Sunday, July 18, 2010

Lemonade



Growing up we learn certain truths. Grass is green. Elephants are big. Sweet things are bad for you. And lemons are sour. We learn from a young age that lemons are condiment foods. We squeeze them onto fish and chips. We put lemon slices into jugs of water to make it less boring. And occassionaly we mix lemon juice with oodles of sugar and carbonated water to make lemonde (and more often we buy lemonade ready made, with no actual trace of real lemon...). And we learn that lemonade, no matter how delicious, belongs to the category of fizzy drinks. Therefore it is a sometimes food. Therefore it belongs in the category of all other junk foods: it’s tasty, but you can’t have it every day because it is bad for you. Sadness. And so goes the vicious cycle of human beings being addicted to sweet because it is rare in nature.
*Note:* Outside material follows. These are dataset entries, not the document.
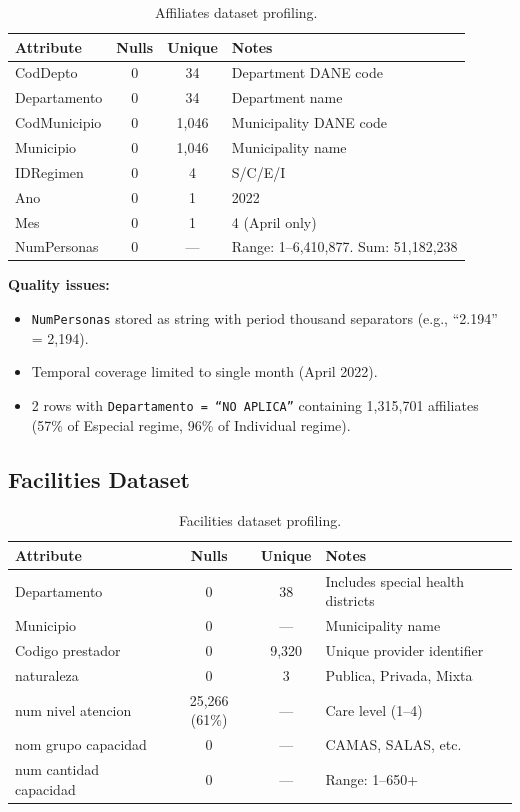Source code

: \documentclass[12pt,a4paper]{article}
\begin{document}
\begin{table}[H]
\centering
\small
\begin{tabularx}{\textwidth}{X c c X}
\toprule
\textbf{Attribute} & \textbf{Nulls} & \textbf{Unique} & \textbf{Notes}\\
\midrule
CodDepto & 0 & 34 & Department DANE code\\
Departamento & 0 & 34 & Department name\\
CodMunicipio & 0 & 1,046 & Municipality DANE code\\
Municipio & 0 & 1,046 & Municipality name\\
IDRegimen & 0 & 4 & S/C/E/I\\
Ano & 0 & 1 & 2022\\
Mes & 0 & 1 & 4 (April only)\\
NumPersonas & 0 & --- & Range: 1--6,410,877. Sum: 51,182,238\\
\bottomrule
\end{tabularx}
\caption{Affiliates dataset profiling.}
\end{table}

\textbf{Quality issues:}
\begin{itemize}[nosep]
    \item \texttt{NumPersonas} stored as string with period thousand separators (e.g., ``2.194'' = 2,194).
    \item Temporal coverage limited to single month (April 2022).
    \item 2 rows with \texttt{Departamento = ``NO APLICA''} containing 1,315,701 affiliates (57\% of Especial regime, 96\% of Individual regime).
\end{itemize}

\subsection{Facilities Dataset}

\begin{table}[H]
\centering
\small
\begin{tabularx}{\textwidth}{X c c X}
\toprule
\textbf{Attribute} & \textbf{Nulls} & \textbf{Unique} & \textbf{Notes}\\
\midrule
Departamento & 0 & 38 & Includes special health districts\\
Municipio & 0 & --- & Municipality name\\
Codigo prestador & 0 & 9,320 & Unique provider identifier\\
naturaleza & 0 & 3 & Publica, Privada, Mixta\\
num nivel atencion & 25,266 (61\%) & --- & Care level (1--4)\\
nom grupo capacidad & 0 & --- & CAMAS, SALAS, etc.\\
num cantidad capacidad & 0 & --- & Range: 1--650+\\
\bottomrule
\end{tabularx}
\caption{Facilities dataset profiling.}
\end{table}
\end{document}
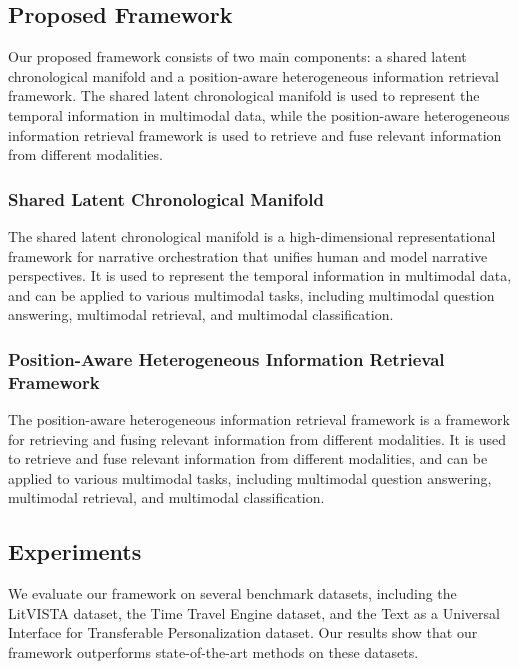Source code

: \documentclass{article}
\begin{document}
\subsection{Proposed Framework}

Our proposed framework consists of two main components: a shared latent chronological manifold and a position-aware heterogeneous information retrieval framework. The shared latent chronological manifold is used to represent the temporal information in multimodal data, while the position-aware heterogeneous information retrieval framework is used to retrieve and fuse relevant information from different modalities.

\subsubsection{Shared Latent Chronological Manifold}

The shared latent chronological manifold is a high-dimensional representational framework for narrative orchestration that unifies human and model narrative perspectives. It is used to represent the temporal information in multimodal data, and can be applied to various multimodal tasks, including multimodal question answering, multimodal retrieval, and multimodal classification.

\subsubsection{Position-Aware Heterogeneous Information Retrieval Framework}

The position-aware heterogeneous information retrieval framework is a framework for retrieving and fusing relevant information from different modalities. It is used to retrieve and fuse relevant information from different modalities, and can be applied to various multimodal tasks, including multimodal question answering, multimodal retrieval, and multimodal classification.

\subsection{Experiments}

We evaluate our framework on several benchmark datasets, including the LitVISTA dataset, the Time Travel Engine dataset, and the Text as a Universal Interface for Transferable Personalization dataset. Our results show that our framework outperforms state-of-the-art methods on these datasets.
\end{document}
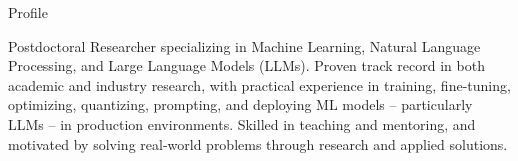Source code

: 


\begin{rubric}{Profile}
\begin{minipage}{\textwidth}
Postdoctoral Researcher specializing in Machine Learning, Natural Language Processing, and Large Language Models (LLMs). Proven track record in both academic and industry research, with practical experience in training, fine-tuning, optimizing, quantizing, prompting, and deploying ML models -- particularly LLMs -- in production environments. Skilled in teaching and mentoring, and motivated by solving real-world problems through research and applied solutions.
\end{minipage}
\end{rubric}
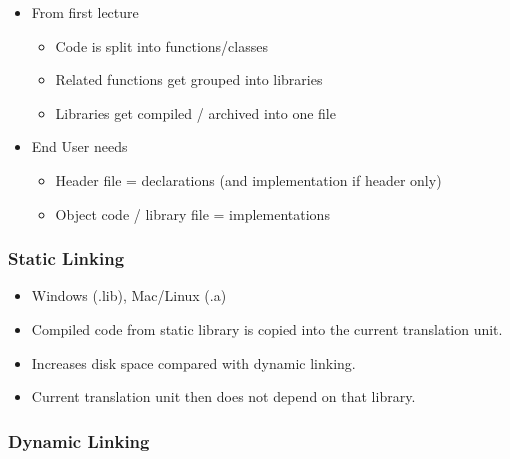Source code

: \begin{itemize}
\itemsep1pt\parskip0pt
\item
  From first lecture

  \begin{itemize}
  \itemsep1pt\parskip0pt
  \item
    Code is split into functions/classes
  \item
    Related functions get grouped into libraries
  \item
    Libraries get compiled / archived into one file
  \end{itemize}
\item
  End User needs

  \begin{itemize}
  \itemsep1pt\parskip0pt
  \item
    Header file = declarations (and implementation if header only)
  \item
    Object code / library file = implementations
  \end{itemize}
\end{itemize}

\subsubsection{Static Linking}\label{static-linking}

\begin{itemize}
\itemsep1pt\parskip0pt
\item
  Windows (.lib), Mac/Linux (.a)
\item
  Compiled code from static library is copied into the current
  translation unit.
\item
  Increases disk space compared with dynamic linking.
\item
  Current translation unit then does not depend on that library.
\end{itemize}

\subsubsection{Dynamic Linking}\label{dynamic-linking}

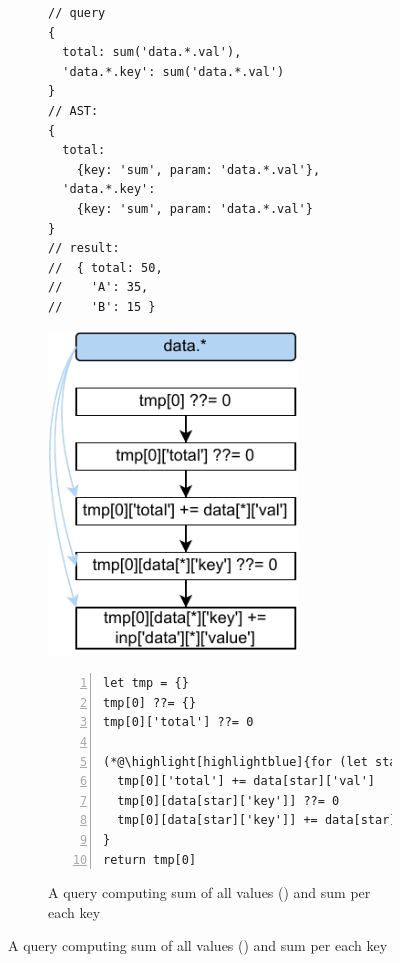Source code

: \documentclass[runningheads]{llncs}
\begin{document}
\begin{figure}[t!]
\begin{subfigure}{\textwidth}
\begin{minipage}{0.33\textwidth}
\begin{lstlisting}[style=JavaScriptTiny, columns=flexible]
// query
{
  total: sum('data.*.val'),
  'data.*.key': sum('data.*.val')
}
// AST:
{
  total:
    {key: 'sum', param: 'data.*.val'},
  'data.*.key':
    {key: 'sum', param: 'data.*.val'}
}
// result:
//  { total: 50, 
//    'A': 35,
//    'B': 15 }
\end{lstlisting}
\end{minipage}
\begin{minipage}{0.27\textwidth}
\centering
\includegraphics[width=0.73\textwidth]{images/intro_q2_ir.pdf}
\end{minipage}
\begin{minipage}{0.4\textwidth}
\begin{lstlisting}[style=JavaScriptTiny, columns=flexible, numbers=left, xleftmargin=2pt]
let tmp = {}
tmp[0] ??= {}
tmp[0]['total'] ??= 0

(*@\highlight[highlightblue]{for (let star in data) }@*) {
  tmp[0]['total'] += data[star]['val']
  tmp[0][data[star]['key']] ??= 0
  tmp[0][data[star]['key']] += data[star]['val']
}
return tmp[0]
\end{lstlisting}
\end{minipage}
\caption{A query computing sum of all values
() and sum per each key}\label{fig:intro_q2}
\end{subfigure}


\end{figure}
\end{document}
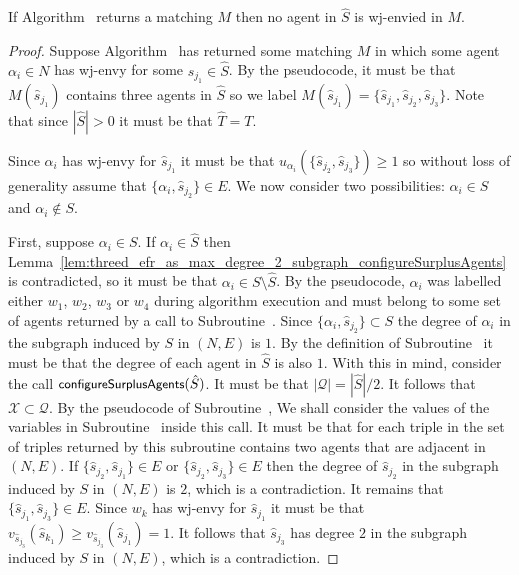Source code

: \begin{lem}
\label{lem:threed_efr_as_wjenvy_max_deg_2_no_agent_in_Uhat_is_wjenvied}
If Algorithm~ returns a matching $M$ then no agent in $\hat{S}$ is wj-envied in $M$.
\end{lem}
\begin{proof}
Suppose Algorithm~ has returned some matching $M$ in which some agent $\alpha_i \in N$ has wj-envy for some $\hat{s}_{j_1} \in \hat{S}$. By the pseudocode, it must be that $M(\hat{s}_{j_1})$ contains three agents in $\hat{S}$ so we label $M(\hat{s}_{j_1}) = \{ \hat{s}_{j_1}, \hat{s}_{j_2}, \hat{s}_{j_3} \}$. Note that since $|\hat{S}| > 0$ it must be that $\hat{T} = T$.

Since $\alpha_i$ has wj-envy for $\hat{s}_{j_1}$ it must be that $u_{\alpha_i}(\{ \hat{s}_{j_2}, \hat{s}_{j_3} \}) \geq 1$ so without loss of generality assume that $\{ \alpha_i, \hat{s}_{j_2} \} \in E$.  We now consider two possibilities: $\alpha_i \in S$ and $\alpha_i \notin S$.

First, suppose $\alpha_i \in S$. If $\alpha_i \in \hat{S}$ then Lemma~\ref{lem:threed_efr_as_max_degree_2_subgraph_configureSurplusAgents} is contradicted, so it must be that $\alpha_i \in S \setminus \hat{S}$. By the pseudocode, $\alpha_i$ was labelled either $w_1$, $w_2$, $w_3$ or $w_4$ during algorithm execution and must belong to some set of agents returned by a call to Subroutine~. Since $\{ \alpha_i, \hat{s}_{j_2}  \} \subset S$ the degree of $\alpha_i$ in the subgraph induced by $S$ in $(N, E)$ is $1$. By the definition of Subroutine~ it must be that the degree of each agent in $\hat{S}$ is also $1$. With this in mind, consider the call $\algorithmfont{configureSurplusAgents}(\hat{S})$. It must be that $|\mathcal{Q}| = |\hat{S}|/2$. It follows that $\mathcal{X} \subset \mathcal{Q}$. By the pseudocode of Subroutine~, We shall consider the values of the variables in Subroutine~ inside this call. It must be that for each triple in the set of triples returned by this subroutine contains two agents that are adjacent in $(N, E)$. If $\{ \hat{s}_{j_2}, \hat{s}_{j_1} \} \in E$ or $\{ \hat{s}_{j_2}, \hat{s}_{j_3} \} \in E$ then the degree of $\hat{s}_{j_2}$ in the subgraph induced by $S$ in $(N, E)$ is $2$, which is a contradiction. It remains that $\{ \hat{s}_{j_1}, \hat{s}_{j_3} \} \in E$. Since $w_k$ has wj-envy for $\hat{s}_{j_1}$ it must be that $v_{\hat{s}_{j_3}}(\hat{s}_{k_1}) \geq v_{\hat{s}_{j_3}}(\hat{s}_{j_1}) = 1$. It follows that $\hat{s}_{j_3}$ has degree $2$ in the subgraph induced by $S$ in $(N, E)$, which is a contradiction.


\end{proof}
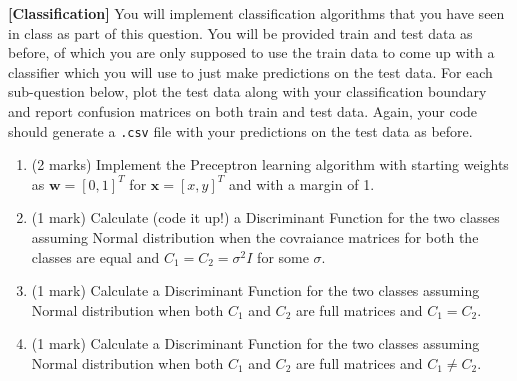 \documentclass[addpoints,12pt,solution]{exam}
\begin{document}
\begin{questions}
\begin{enumerate}[label=(\alph*)]
\begin{solution}

\end{solution}

\end{enumerate}


\question \textbf{[Classification]} You will implement classification algorithms that you have seen in class as part of this question. You will be provided train and test data as before, of which you are only supposed to use the train data to come up with a classifier which you will use to just make predictions on the test data. For each sub-question below, plot the test data along with your classification boundary and report confusion matrices on both train and test data. Again, your code should generate a \texttt{.csv} file with your predictions on the test data as before.

\begin{enumerate}[label=(\alph*)]

\item (2 marks) Implement the Preceptron learning algorithm with starting weights as $\mathbf{w} = [0, 1]^T$ for $\mathbf{x} = [x, y]^T$ and with a margin of 1. 

\begin{solution}

\end{solution}

\item (1 mark) Calculate (code it up!) a Discriminant Function for the two classes assuming Normal distribution when the covraiance matrices for both the classes are equal and $C_1 = C_2 = \sigma^2 I$ for some $\sigma$.

\begin{solution}

\end{solution}

\item (1 mark) Calculate a Discriminant Function for the two classes assuming Normal distribution when both $C_1$ and $C_2$ are full matrices and $C_1 = C_2$.

\begin{solution}

\end{solution}

\item (1 mark) Calculate a Discriminant Function for the two classes assuming Normal distribution when both $C_1$ and $C_2$ are full matrices and $C_1 \neq C_2$.


\end{enumerate}
\end{questions}
\end{document}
So imagine my surprise two weeks ago reading the Alfalfa House newsletter that there exists a fruit called a “lemonade,” and it is a sweet lemon. And imagine my delight, when visiting the Farmer’s Markets at Eveleigh last week, that it was readily available! According to Daley’s Fruit Tree Nursery, a lemonade is a cross between a true lemon and a Meyer lemon (apparently the most popular kind of lemon because it is a cross between an orange and a lemon and is not highly acidic). So I bought 2 lemonades, and let them sit in the fruit bowl for a few days. And then one chilly afternoon at work I cut open a lemonade and tentatively tasted the flesh. Oh sweet heavenly goodness. It was all true. A sweet lemon! It’s so sweet you can eat it like an orange, and I’m sure when I’m sick of eating it straight, I’ll take up my friend Carmel’s advice to try it in a sorbet... Mmm... lemonade sorbet... 
As grown ups, we learn that the truths we learnt as children are not always so true. Grass is more likely to be brown. Elephants are big (some things in nature we cannot change). Lemons can be deliciously sweet, and lemonade can be an everyday food... bring on the vitamin C boosting over the next few months whilst this new found joy is in season! (On a side note, whilst researching this post, I discovered there is a fruit called chocolate pudding... I think a visit to Tropical Fruit World around August/September is in order!)